Web Scraping with Nokogiri (3)

require 'open-uri'
require 'nokogiri'

url = "http://nuttycellist-unknown.blogspot.jp/"

loop do
  charset = nil
  html = open(url) do |f|
    charset = f.charset
    f.read
  end

  doc = Nokogiri::HTML.parse(html, nil, charset)

  doc.css('.date-outer').each do |node|
    print '<span style="margin-right: 20px;">'
    print node.css('.date-header').text
    print '</span>'
    print node.css('.entry-title').inner_html
    puts '<br>'
  end

  unless doc.css('.blog-pager-older-link').empty?
    url = doc.css('.blog-pager-older-link').attribute('href').value
  else
    break
  end
end

Somewhat improved. The link is here.

If there are multiple posts in a day, the titles are not separated properly with the short code shown here.

Web Scraping with Nokogiri (2)

Suppose you wish to make a list of all the titles posted at a particular blog, then you write a program something like this:

require 'open-uri'
require 'nokogiri'

url = "http://nuttycellist-unknown.blogspot.jp/"

loop do
  charset = nil
  html = open(url) do |f|
    charset = f.charset
    f.read
  end

  doc = Nokogiri::HTML.parse(html, nil, charset)

  doc.css('.post-title a').each do |node|
    puts node.to_html
    puts "<br>"
  end

  unless doc.css('.blog-pager-older-link').empty?
    url = doc.css('.blog-pager-older-link').attribute('href').value
  else
    break
  end
end

The CSS selectors should be determined depending on the html code employed on the site.

What you will get is an html file showing the titles.

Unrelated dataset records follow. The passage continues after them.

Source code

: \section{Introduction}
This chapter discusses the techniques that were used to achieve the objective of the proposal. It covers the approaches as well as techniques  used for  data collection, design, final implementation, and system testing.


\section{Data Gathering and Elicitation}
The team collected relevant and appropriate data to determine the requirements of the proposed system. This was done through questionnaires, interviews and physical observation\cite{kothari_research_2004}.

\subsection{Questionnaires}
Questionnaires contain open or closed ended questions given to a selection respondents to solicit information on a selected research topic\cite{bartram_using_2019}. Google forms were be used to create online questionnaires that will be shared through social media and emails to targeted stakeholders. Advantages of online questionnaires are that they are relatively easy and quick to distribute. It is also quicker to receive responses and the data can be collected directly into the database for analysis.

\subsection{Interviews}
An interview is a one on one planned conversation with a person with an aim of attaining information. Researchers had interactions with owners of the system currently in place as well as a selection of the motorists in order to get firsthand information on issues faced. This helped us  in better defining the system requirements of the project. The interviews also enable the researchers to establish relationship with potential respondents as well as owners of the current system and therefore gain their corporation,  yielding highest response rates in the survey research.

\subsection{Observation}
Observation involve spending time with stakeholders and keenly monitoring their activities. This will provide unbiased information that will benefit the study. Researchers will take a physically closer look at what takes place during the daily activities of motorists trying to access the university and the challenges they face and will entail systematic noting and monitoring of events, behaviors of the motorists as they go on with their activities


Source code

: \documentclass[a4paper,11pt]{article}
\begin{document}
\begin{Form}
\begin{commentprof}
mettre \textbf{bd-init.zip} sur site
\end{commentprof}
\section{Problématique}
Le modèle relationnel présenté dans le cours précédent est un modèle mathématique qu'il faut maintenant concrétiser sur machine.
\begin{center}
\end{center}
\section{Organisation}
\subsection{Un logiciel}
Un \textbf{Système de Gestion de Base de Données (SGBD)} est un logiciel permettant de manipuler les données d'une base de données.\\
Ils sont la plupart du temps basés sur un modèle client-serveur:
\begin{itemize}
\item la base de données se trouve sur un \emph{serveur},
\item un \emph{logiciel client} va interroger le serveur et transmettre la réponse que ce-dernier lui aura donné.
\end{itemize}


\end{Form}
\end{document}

<a href="http://nuttycellist-unknown.blogspot.jp/2017/09/arrival-of-fall-season.html">Arrival of fall season</a>
<br>
<a href="http://nuttycellist-unknown.blogspot.jp/2017/09/chicken-cooked-with-welsh-onion.html">Chicken cooked with welsh onion</a>
<br>
<a href="http://nuttycellist-unknown.blogspot.jp/2017/08/seventy-two-years-have-passed.html">Seventy two years have passed</a>
<br>
...